Le quartier assyrien de Sed el-Bauchrieh a été construit durant les années trente, les membres de la communauté commençaient déjà à quitter massivement l’Irak.
Depuis qu'il est au Liban, Fady a fait plusieurs métiers. Certains membres de sa famille l'ont également suivi au quartier assyrien de Sed el-Bauchrieh.
Lui-même a rencontré une jeune fille assyrienne au Liban. Quand il avait fait sa connaissance, elle n'avait pas de papiers et venait de fuir l'Irak avec sa famille. Aujourd'hui, l'épouse de Fady a reçu sa carte de réfugiée délivrée par le HCR de l'ONU et sa famille est déjà aux États-Unis. Elle est restée au Liban avec son mari et ils ont eu des enfants qui vivent dans le pays avec des cartes de réfugiés irakiens. Comme sa femme n'avait pas de papiers lorsqu'il l'avait épousée, le jeune homme qui s'était marié à l'église au Liban n'a pas pu enregistrer son mariage en Syrie.
Fady voudrait bien pouvoir partir avec son épouse aux États-Unis. Mais son vrai rêve est de rester au Liban sans plus jamais rentrer en Syrie, et cela même si en 2005, les Syriens de la communauté assyrienne travaillant au Liban depuis des années ont eu quelques difficultés après le départ des troupes syriennes.

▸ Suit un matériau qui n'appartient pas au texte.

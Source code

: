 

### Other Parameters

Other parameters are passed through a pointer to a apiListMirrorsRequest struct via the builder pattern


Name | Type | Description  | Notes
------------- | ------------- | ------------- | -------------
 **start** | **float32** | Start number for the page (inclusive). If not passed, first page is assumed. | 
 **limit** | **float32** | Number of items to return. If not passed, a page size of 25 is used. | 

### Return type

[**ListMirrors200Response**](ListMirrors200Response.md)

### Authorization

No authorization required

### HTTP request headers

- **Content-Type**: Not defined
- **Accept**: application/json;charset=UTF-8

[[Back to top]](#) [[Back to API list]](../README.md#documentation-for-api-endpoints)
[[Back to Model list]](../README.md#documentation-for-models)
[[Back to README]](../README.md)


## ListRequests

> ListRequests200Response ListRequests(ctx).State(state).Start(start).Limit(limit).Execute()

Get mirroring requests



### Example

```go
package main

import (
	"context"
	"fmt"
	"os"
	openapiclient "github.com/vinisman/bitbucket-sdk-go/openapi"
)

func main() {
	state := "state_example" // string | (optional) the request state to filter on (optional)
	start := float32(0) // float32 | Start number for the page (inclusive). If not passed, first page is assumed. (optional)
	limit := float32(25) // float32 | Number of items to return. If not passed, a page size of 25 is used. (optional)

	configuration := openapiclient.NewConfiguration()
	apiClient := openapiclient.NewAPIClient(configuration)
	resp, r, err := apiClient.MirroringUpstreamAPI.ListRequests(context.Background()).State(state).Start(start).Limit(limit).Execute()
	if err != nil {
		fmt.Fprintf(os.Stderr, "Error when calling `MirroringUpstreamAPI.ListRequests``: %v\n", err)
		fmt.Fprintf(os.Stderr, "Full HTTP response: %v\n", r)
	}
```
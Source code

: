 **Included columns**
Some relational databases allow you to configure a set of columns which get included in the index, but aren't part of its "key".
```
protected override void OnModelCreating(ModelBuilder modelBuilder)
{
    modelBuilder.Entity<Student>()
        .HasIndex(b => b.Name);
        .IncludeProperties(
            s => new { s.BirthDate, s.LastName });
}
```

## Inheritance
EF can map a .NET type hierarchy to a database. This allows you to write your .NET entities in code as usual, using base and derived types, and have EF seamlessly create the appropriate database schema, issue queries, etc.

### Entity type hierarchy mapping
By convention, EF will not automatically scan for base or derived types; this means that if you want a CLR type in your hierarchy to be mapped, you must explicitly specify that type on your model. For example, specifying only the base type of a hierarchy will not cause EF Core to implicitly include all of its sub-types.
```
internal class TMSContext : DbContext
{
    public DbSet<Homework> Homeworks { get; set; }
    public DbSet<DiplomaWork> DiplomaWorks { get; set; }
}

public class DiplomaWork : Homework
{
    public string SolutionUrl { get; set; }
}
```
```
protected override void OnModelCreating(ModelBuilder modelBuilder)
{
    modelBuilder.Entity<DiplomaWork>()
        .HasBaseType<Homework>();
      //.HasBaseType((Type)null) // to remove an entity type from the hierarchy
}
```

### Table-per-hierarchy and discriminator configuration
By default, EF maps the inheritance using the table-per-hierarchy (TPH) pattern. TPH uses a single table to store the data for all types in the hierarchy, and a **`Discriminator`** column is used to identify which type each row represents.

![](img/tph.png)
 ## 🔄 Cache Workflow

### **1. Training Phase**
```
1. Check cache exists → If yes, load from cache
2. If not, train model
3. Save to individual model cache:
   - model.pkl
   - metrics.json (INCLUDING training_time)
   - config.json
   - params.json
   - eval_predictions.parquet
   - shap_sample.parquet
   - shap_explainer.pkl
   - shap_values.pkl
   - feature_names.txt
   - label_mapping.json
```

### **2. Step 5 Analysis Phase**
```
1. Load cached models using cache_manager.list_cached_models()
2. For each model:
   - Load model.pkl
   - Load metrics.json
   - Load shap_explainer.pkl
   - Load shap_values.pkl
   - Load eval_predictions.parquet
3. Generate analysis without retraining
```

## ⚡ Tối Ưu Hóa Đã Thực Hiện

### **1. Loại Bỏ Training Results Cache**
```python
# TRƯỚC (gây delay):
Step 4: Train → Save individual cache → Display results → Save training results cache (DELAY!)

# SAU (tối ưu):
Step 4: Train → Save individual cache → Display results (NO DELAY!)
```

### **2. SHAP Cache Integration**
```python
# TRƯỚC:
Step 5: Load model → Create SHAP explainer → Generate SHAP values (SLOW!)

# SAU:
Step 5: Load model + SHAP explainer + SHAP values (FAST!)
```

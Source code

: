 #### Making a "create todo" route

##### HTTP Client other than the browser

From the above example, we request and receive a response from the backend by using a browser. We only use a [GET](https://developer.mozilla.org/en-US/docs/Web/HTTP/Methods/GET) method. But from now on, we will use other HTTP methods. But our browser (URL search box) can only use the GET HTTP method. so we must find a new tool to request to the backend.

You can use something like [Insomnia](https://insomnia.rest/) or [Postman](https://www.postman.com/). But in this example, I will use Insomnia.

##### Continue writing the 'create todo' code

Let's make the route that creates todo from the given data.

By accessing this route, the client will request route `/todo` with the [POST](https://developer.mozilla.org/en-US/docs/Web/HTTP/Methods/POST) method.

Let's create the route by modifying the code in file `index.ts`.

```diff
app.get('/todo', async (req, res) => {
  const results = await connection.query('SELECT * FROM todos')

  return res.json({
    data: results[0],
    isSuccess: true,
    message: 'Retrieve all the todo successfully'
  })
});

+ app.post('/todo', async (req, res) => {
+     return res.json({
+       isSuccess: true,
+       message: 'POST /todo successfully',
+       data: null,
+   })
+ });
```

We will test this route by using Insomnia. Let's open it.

Il sait cependant que jamais la nationalité libanaise ne lui sera accordée. « Si j'avais la nationalité libanaise, rien ne me ferait quitter le Liban. Ici, le président de la République est chrétien et nous vivons en sécurité, libres et dignement dans un milieu chrétien », explique-t-il. « Dans peu de temps, en Irak et en Syrie, il n'y aura plus d'assyriens. Vous savez que nos jeunes filles, âgées entre 18 et 25 ans, attendent que les garçons de la communauté établis aux États-Unis, en Europe ou en Australie viennent pour les vacances. Ces derniers les épousent et les amènent avec eux en Occident », dit-il.